Task prompt = Given the listing below, reproduce all of it exactly.

Data to use =
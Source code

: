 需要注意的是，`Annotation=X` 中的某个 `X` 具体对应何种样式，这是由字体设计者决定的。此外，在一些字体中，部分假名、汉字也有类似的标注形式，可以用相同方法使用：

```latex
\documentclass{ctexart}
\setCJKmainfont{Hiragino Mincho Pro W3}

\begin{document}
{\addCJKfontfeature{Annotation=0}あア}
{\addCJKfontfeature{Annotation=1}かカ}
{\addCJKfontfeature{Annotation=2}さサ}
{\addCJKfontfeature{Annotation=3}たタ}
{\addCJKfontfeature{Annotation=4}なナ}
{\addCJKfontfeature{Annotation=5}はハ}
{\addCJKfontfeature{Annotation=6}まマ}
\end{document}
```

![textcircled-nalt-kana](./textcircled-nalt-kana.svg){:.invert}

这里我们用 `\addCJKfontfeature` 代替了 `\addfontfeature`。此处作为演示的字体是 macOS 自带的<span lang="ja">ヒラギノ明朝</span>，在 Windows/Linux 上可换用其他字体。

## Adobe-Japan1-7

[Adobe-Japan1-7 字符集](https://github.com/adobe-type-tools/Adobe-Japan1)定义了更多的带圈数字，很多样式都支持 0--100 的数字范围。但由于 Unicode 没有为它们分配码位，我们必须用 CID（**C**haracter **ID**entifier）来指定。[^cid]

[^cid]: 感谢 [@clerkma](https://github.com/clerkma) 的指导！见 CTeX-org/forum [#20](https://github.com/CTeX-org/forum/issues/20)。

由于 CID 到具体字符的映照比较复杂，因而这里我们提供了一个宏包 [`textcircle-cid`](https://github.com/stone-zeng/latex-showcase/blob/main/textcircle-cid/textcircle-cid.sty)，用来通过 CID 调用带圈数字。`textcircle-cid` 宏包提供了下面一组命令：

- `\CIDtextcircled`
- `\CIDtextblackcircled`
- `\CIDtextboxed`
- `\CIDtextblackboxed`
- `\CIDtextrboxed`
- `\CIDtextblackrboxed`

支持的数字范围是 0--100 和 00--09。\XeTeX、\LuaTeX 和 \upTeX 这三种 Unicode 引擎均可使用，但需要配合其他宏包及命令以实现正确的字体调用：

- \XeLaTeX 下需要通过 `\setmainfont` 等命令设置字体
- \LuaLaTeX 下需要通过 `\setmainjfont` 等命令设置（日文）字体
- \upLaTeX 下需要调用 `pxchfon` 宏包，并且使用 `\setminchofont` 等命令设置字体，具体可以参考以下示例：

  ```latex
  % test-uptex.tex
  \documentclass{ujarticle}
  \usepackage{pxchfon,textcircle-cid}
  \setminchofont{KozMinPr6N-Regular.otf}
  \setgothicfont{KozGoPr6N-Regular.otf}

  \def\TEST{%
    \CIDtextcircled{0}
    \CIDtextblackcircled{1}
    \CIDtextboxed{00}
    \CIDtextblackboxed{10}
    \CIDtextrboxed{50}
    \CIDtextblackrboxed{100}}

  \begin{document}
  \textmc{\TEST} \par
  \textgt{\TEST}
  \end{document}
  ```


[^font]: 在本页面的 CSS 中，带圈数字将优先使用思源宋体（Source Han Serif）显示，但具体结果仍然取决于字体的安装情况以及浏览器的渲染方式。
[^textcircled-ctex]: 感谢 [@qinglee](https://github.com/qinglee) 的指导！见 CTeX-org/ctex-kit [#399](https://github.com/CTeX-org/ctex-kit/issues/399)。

Response for this exercise =
Source code

: 需要注意的是，`Annotation=X` 中的某个 `X` 具体对应何种样式，这是由字体设计者决定的。此外，在一些字体中，部分假名、汉字也有类似的标注形式，可以用相同方法使用：

```latex
\documentclass{ctexart}
\setCJKmainfont{Hiragino Mincho Pro W3}

\begin{document}
{\addCJKfontfeature{Annotation=0}あア}
{\addCJKfontfeature{Annotation=1}かカ}
{\addCJKfontfeature{Annotation=2}さサ}
{\addCJKfontfeature{Annotation=3}たタ}
{\addCJKfontfeature{Annotation=4}なナ}
{\addCJKfontfeature{Annotation=5}はハ}
{\addCJKfontfeature{Annotation=6}まマ}
\end{document}
```

![textcircled-nalt-kana](./textcircled-nalt-kana.svg){:.invert}

这里我们用 `\addCJKfontfeature` 代替了 `\addfontfeature`。此处作为演示的字体是 macOS 自带的<span lang="ja">ヒラギノ明朝</span>，在 Windows/Linux 上可换用其他字体。

## Adobe-Japan1-7

[Adobe-Japan1-7 字符集](https://github.com/adobe-type-tools/Adobe-Japan1)定义了更多的带圈数字，很多样式都支持 0--100 的数字范围。但由于 Unicode 没有为它们分配码位，我们必须用 CID（**C**haracter **ID**entifier）来指定。[^cid]

[^cid]: 感谢 [@clerkma](https://github.com/clerkma) 的指导！见 CTeX-org/forum [#20](https://github.com/CTeX-org/forum/issues/20)。

由于 CID 到具体字符的映照比较复杂，因而这里我们提供了一个宏包 [`textcircle-cid`](https://github.com/stone-zeng/latex-showcase/blob/main/textcircle-cid/textcircle-cid.sty)，用来通过 CID 调用带圈数字。`textcircle-cid` 宏包提供了下面一组命令：

- `\CIDtextcircled`
- `\CIDtextblackcircled`
- `\CIDtextboxed`
- `\CIDtextblackboxed`
- `\CIDtextrboxed`
- `\CIDtextblackrboxed`

支持的数字范围是 0--100 和 00--09。\XeTeX、\LuaTeX 和 \upTeX 这三种 Unicode 引擎均可使用，但需要配合其他宏包及命令以实现正确的字体调用：

- \XeLaTeX 下需要通过 `\setmainfont` 等命令设置字体
- \LuaLaTeX 下需要通过 `\setmainjfont` 等命令设置（日文）字体
- \upLaTeX 下需要调用 `pxchfon` 宏包，并且使用 `\setminchofont` 等命令设置字体，具体可以参考以下示例：

  ```latex
  % test-uptex.tex
  \documentclass{ujarticle}
  \usepackage{pxchfon,textcircle-cid}
  \setminchofont{KozMinPr6N-Regular.otf}
  \setgothicfont{KozGoPr6N-Regular.otf}

  \def\TEST{%
    \CIDtextcircled{0}
    \CIDtextblackcircled{1}
    \CIDtextboxed{00}
    \CIDtextblackboxed{10}
    \CIDtextrboxed{50}
    \CIDtextblackrboxed{100}}

  \begin{document}
  \textmc{\TEST} \par
  \textgt{\TEST}
  \end{document}
  ```


[^font]: 在本页面的 CSS 中，带圈数字将优先使用思源宋体（Source Han Serif）显示，但具体结果仍然取决于字体的安装情况以及浏览器的渲染方式。
[^textcircled-ctex]: 感谢 [@qinglee](https://github.com/qinglee) 的指导！见 CTeX-org/ctex-kit [#399](https://github.com/CTeX-org/ctex-kit/issues/399)。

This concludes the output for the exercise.